Based on Figure 2, 29 variables stood out as potential high information variables. This is a data-driven heuristic for distilling the data, without needing to know anything about information gains, entropy, or standard deviation.

However, 29 variables may still be too many, as we can see that some of them are pretty similar. It would be great to sort the 29 variables based on their similarities, and that can be done with a SOM. Figure 3 is an ordered SOM component plane of the 29 variables, in which similar features are placed close to each other. Again, the benefit of creating this sorted component plane is that any analyst, without the requirement of strong statistical training, can safely look at the graph and hand pick similar features out of each feature group.
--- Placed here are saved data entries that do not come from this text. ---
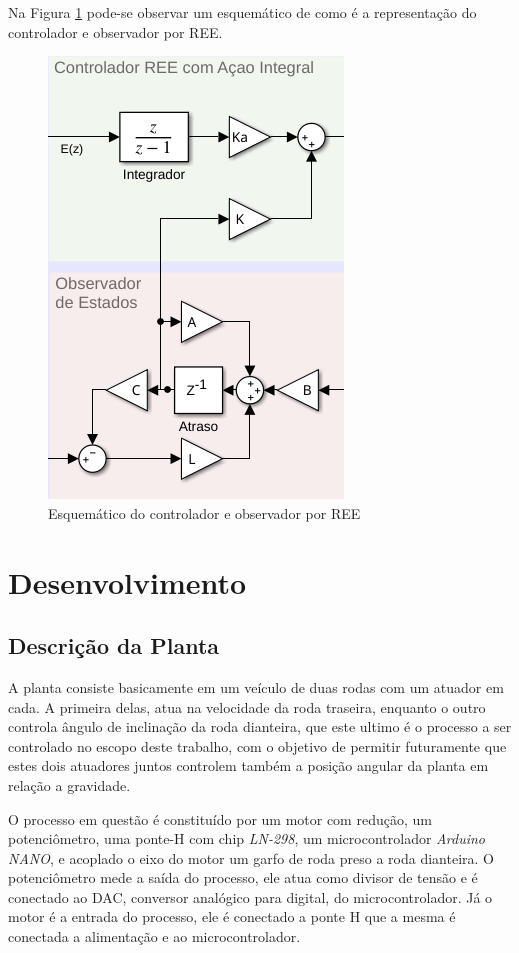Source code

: \documentclass[conference,harvard,brazil,english]{sbatex}
\begin{document}
            Na Figura \ref{ss_corte} pode-se observar um esquemático de como é a representação do controlador e observador por REE.
            
            \begin{figure}[!htb] 
            \centering
                \includegraphics[width=0.5\columnwidth]{imagens/esquemaREE.png}{
                \small
                \centering
                \caption{Esquemático do controlador e observador por REE}
                \label{ss_corte}}
            \end{figure}
            
        
    \section{Desenvolvimento}
    
        \subsection{Descrição da Planta}
        
            A planta consiste basicamente em um veículo de duas rodas com um atuador em cada. A primeira delas, atua na velocidade da roda traseira, enquanto o outro controla ângulo de inclinação da roda dianteira, que este ultimo é o processo a ser controlado no escopo deste trabalho, com o objetivo de permitir futuramente que estes dois atuadores juntos controlem também a posição angular da planta em relação a gravidade.
            
            O processo em questão é constituído por um motor com redução, um potenciômetro, uma ponte-H com chip \textit{LN-298}, um microcontrolador \textit{Arduino NANO}, e acoplado o eixo do motor um garfo de roda preso a roda dianteira. O potenciômetro mede a saída do processo, ele atua como divisor de tensão e é conectado ao DAC, conversor analógico para digital, do microcontrolador. Já o motor é a entrada do processo, ele é conectado a ponte H que a mesma é conectada a alimentação e ao microcontrolador.
            
\end{document}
Figure 3. Ordered SOM Component Plane

So far, I demonstrated how to use visualization, specifically a SOM, to help reduce the dimensionality of the data set. Please note that dimensionality reduction is another very rich research topic (besides clustering) in data science. Here I only mentioned an extremely small tip of the iceberg, using a SOM component plane to visually select a subset of features. One more important point about the SOM is that it not only helps reduce the number of features, but also brings down the number of data points for analysis by generating a set of codebook data points that summarize the original larger data set according to some criteria.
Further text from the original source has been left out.